Institute for Government: Business as usual spells trouble on trade

17 May 2017

The IfG paper Taking Back Control of Trade Policy says that despite the creation of a new trade department, the civil service and ministers are not even close to being ready to negotiate – let alone implement – new global trading relationships.

The paper sets out the how the UK can become a powerful, independent player in international trade.

Authors argue that good trade policy requires civil servants to work across departments, collaborate with business, be open with consumers and the public and spend their careers developing deep knowledge and expertise. But this is not Whitehall’s normal way of doing business.

Ministers will have to make tricky choices about the country’s priorities and recognise there is much more to trade policy than making deals. They should avoid sinking resources into negotiations with the BRIC countries (Brazil, Russia, India and China) or the USA, prioritising instead the replication of existing EU deals with Canada, South Korea, Switzerland, Turkey and Singapore.

Jill Rutter, Brexit Programme Director at the Institute for Government said:

“Whitehall is not set up to do trade well. Not only does it currently lack the necessary expertise but its standard ways of working – generalist, secretive and unwilling to make difficult trade-offs – are all the enemies of doing trade policy well. Ministers will find that taking back control of trade also means taking back responsibility for some very difficult political choices – and they need to be ready to make and justify them.”

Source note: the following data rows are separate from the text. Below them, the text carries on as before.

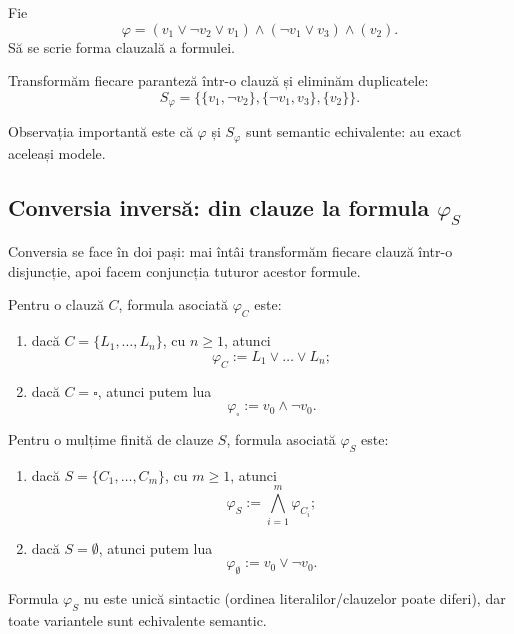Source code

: \begin{ex}
	Fie
	\[
		\varphi = (v_1 \lor \neg v_2 \lor v_1)\land (\neg v_1 \lor v_3)\land (v_2).
	\]
	Să se scrie forma clauzală a formulei.
\end{ex}

\begin{solutie}
	Transformăm fiecare paranteză într-o clauză și eliminăm duplicatele:
	\[
		S_\varphi = \{\{v_1, \neg v_2\}, \{\neg v_1, v_3\}, \{v_2\}\}.
	\]

	Observația importantă este că \( \varphi \) și \( S_\varphi \) sunt semantic echivalente: au exact aceleași modele.
\end{solutie}

\subsection{Conversia inversă: din clauze la formula $\varphi_S$}

Conversia se face în doi pași: mai întâi transformăm fiecare clauză într-o disjuncție, apoi facem conjuncția tuturor acestor formule.

\begin{definition}
	Pentru o clauză \(C\), formula asociată \( \varphi_C \) este:
	\begin{enumerate}
		\item dacă \(C = \{L_1, \dots, L_n\}\), cu \(n \geq 1\), atunci
		      \[
			      \varphi_C := L_1 \lor \dots \lor L_n;
		      \]
		\item dacă \(C = \square\), atunci putem lua
		      \[
			      \varphi_{\square} := v_0 \land \neg v_0.
		      \]
	\end{enumerate}
\end{definition}

\begin{definition}
	Pentru o mulțime finită de clauze \(S\), formula asociată \( \varphi_S \) este:
	\begin{enumerate}
		\item dacă \(S = \{C_1, \dots, C_m\}\), cu \(m \geq 1\), atunci
		      \[
			      \varphi_S := \bigwedge_{i=1}^{m} \varphi_{C_i};
		      \]
		\item dacă \(S = \emptyset\), atunci putem lua
		      \[
			      \varphi_{\emptyset} := v_0 \lor \neg v_0.
		      \]
	\end{enumerate}
\end{definition}

\begin{note}
	Formula \( \varphi_S \) nu este unică sintactic (ordinea literalilor/clauzelor poate diferi), dar toate variantele sunt echivalente semantic.
\end{note}

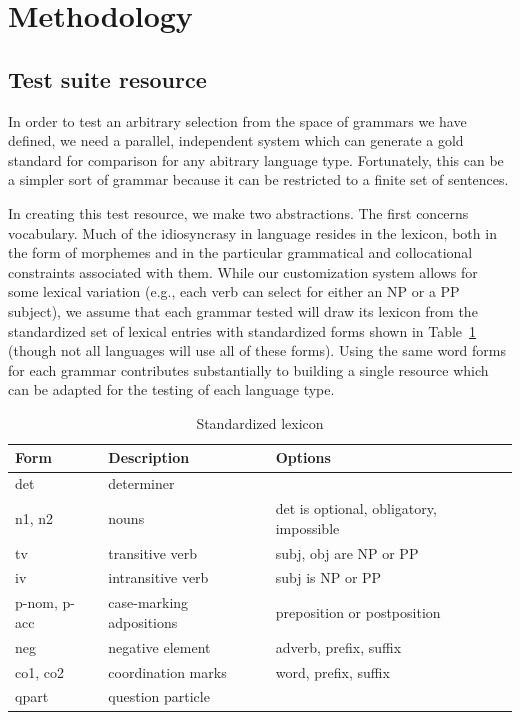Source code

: \documentclass[11pt]{article}
\begin{document}
\section{Methodology}

\subsection{Test suite resource}

In order to test an arbitrary selection from the space of grammars we have
defined, we need a parallel, independent system which can generate a gold
standard for comparison for any abitrary language type.  Fortunately,
this can be a simpler sort of grammar because it can be restricted to a
finite set of sentences.

In creating this test resource, we make two abstractions. The first
concerns vocabulary.  Much of the idiosyncrasy in language resides in
the lexicon, both in the form of morphemes and in the particular
grammatical and collocational constraints associated with them.  While
our customization system allows for some lexical variation (e.g., each
verb can select for either an NP or a PP subject), we assume that
each grammar tested will draw its lexicon from the 
standardized set of lexical entries with standardized forms shown in
Table~\ref{tab1} (though
not all languages will use all of these forms).
Using the same word forms for each grammar contributes substantially
to building a single resource which can be adapted for the testing
of each language type.


\begin{table}[ht]
\begin{center}
\begin{tabular}{|l|l|l|}
\hline
Form & Description & Options \\ \hline \hline
det & determiner & \\ \hline
n1, n2 & nouns & det is optional, obligatory, impossible\\
tv & transitive verb & subj, obj are NP or PP\\
iv & intransitive verb & subj is NP or PP\\
p-nom, p-acc & case-marking adpositions & preposition or postposition\\
neg & negative element & adverb, prefix, suffix\\
co1, co2 & coordination marks & word, prefix, suffix\\
qpart & question particle & \\
\hline
\end{tabular}
\end{center}
\caption{Standardized lexicon}
\label{tab1}
\end{table}
\end{document}
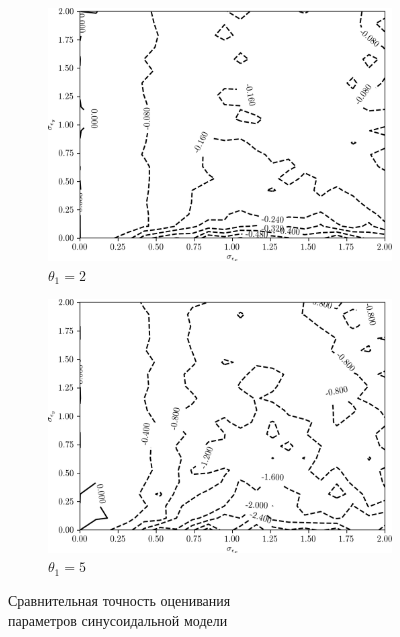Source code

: \begin{figure}[p]
  \begin{subfigure}[b]{\linewidth}
    \centering
    \includegraphics[width=135mm]{fig/nonlinear/sinusoidal/a-0_b-2.png}
    \caption{\( \theta_1 = 2 \)}
  \end{subfigure}

  \vspace{2\baselineskip}
  \begin{subfigure}[b]{\linewidth}
    \centering
    \includegraphics[width=135mm]{fig/nonlinear/sinusoidal/a-0_b-10.png}
    \caption{\( \theta_1 = 5 \)}
  \end{subfigure}

  \vspace{\baselineskip}
  \caption{
    Сравнительная точность оценивания \\
    параметров синусоидальной модели
  }\label{fig:comparison_nonlinear_sinusoidal}
\end{figure}


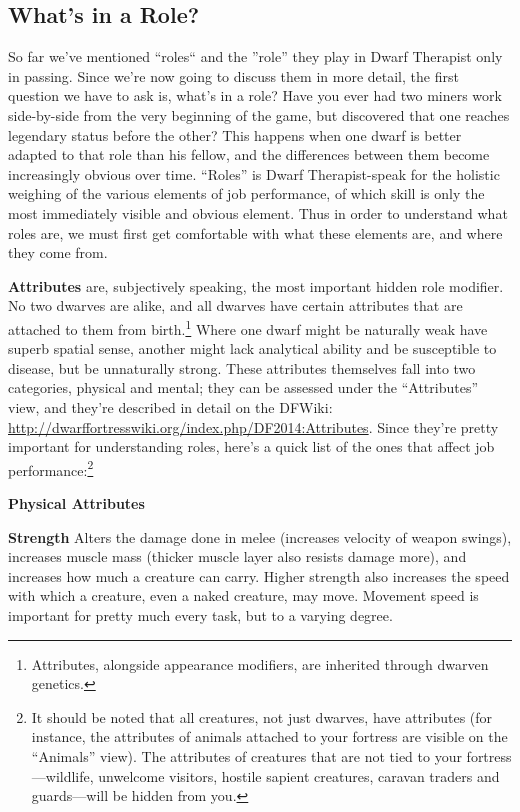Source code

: \documentclass[]{article}
\newcommand{\boldlist}[1] {
\vspace{12pt}
\noindent \textbf{#1}
}
\begin{document}
\subsection{What's in a Role?}
\label{What's in a Role?}
So far we've mentioned ``roles`` and the ''role'' they play in  Dwarf Therapist only in passing. Since we're
now going to discuss them in more detail, the first question we have to ask is, what's in a role?
Have you ever had two miners work side-by-side from the very beginning of the game, but
discovered that one reaches legendary status before the other? This happens when one dwarf is
better adapted to that role than his fellow, and the differences between them become increasingly
obvious over time. ``Roles'' is Dwarf Therapist-speak for the holistic weighing of the various
elements of job performance, of which skill is only the most immediately visible and obvious element.
Thus in order to understand what roles are, we must first get comfortable with what these elements are,
and where they come from.

\textbf{Attributes} are, subjectively speaking, the most important hidden role modifier. No two
dwarves are alike, and all dwarves have certain attributes that are attached to them from
birth.\footnote{Attributes, alongside appearance modifiers, are inherited through dwarven genetics.}
Where one dwarf might be naturally weak have superb spatial sense, another might lack analytical
ability and be susceptible to disease, but be unnaturally strong. These attributes themselves fall into
two categories, physical and mental; they can be assessed under the ``Attributes'' view, and they're
described in detail on the DFWiki: \url{http://dwarffortresswiki.org/index.php/DF2014:Attributes}. Since
they're pretty important for understanding roles, here's a quick list of the ones that affect job
performance:\footnote{It should be noted that all creatures, not just dwarves, have attributes (for
instance, the attributes of animals attached to your fortress are visible on the ``Animals'' view). The
attributes of creatures that are not tied to your fortress---wildlife, unwelcome visitors, hostile
sapient creatures, caravan traders and guards---will be hidden from you.}

\boldlist{\indent Physical Attributes}

\boldlist{Strength} Alters the damage done in melee (increases velocity
of weapon swings), increases muscle mass (thicker muscle layer also resists damage more), and increases
how much a creature can carry. Higher strength also increases the speed with which a creature, even a
naked creature, may move. Movement speed is important for pretty much every task, but to a varying
degree.
\end{document}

Oliver Ilott, Institute for Government Senior Researcher and report author, said:

“Trade policy is about much more than making deals. There is a real danger that the UK wastes its limited capacity launching trade negotiations with large numbers of countries, and either doing bad deals quickly or getting bogged down in protracted talks going nowhere. The government needs a strategy that targets a few priority countries and explores options that may be better than free trade agreements.”